TO DO:
Among the lines of the records below, copy those that hold the word "additional".
----
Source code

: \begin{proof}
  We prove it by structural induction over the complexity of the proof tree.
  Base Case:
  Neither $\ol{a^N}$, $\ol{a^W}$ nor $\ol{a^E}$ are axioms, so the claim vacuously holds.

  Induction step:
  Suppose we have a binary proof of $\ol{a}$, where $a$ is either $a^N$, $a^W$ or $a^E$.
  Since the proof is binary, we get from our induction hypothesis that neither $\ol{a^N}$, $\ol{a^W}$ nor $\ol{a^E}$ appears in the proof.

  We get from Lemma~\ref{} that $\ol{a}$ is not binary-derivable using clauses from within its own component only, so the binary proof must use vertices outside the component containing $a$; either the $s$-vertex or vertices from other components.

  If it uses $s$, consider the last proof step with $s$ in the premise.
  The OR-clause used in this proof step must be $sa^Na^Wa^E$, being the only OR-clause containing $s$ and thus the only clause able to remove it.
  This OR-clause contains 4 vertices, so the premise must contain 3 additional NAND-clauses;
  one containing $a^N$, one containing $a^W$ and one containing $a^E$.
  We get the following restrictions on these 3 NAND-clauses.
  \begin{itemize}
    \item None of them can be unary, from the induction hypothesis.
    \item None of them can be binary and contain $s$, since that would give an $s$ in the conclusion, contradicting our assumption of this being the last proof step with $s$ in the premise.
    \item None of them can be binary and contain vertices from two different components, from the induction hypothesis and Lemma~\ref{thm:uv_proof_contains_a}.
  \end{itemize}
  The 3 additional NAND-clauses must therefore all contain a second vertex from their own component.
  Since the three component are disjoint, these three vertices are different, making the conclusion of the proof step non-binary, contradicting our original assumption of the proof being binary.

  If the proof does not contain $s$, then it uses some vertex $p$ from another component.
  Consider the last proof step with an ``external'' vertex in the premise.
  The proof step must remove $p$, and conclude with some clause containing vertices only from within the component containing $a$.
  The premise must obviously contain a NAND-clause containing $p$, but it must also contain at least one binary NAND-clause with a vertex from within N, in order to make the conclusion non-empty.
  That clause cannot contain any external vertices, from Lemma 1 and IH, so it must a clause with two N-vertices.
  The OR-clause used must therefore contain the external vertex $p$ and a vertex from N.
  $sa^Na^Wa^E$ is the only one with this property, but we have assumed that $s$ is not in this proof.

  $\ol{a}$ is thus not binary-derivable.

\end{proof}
----
EXERCISE RESULT:
  This OR-clause contains 4 vertices, so the premise must contain 3 additional NAND-clauses;
  The 3 additional NAND-clauses must therefore all contain a second vertex from their own component.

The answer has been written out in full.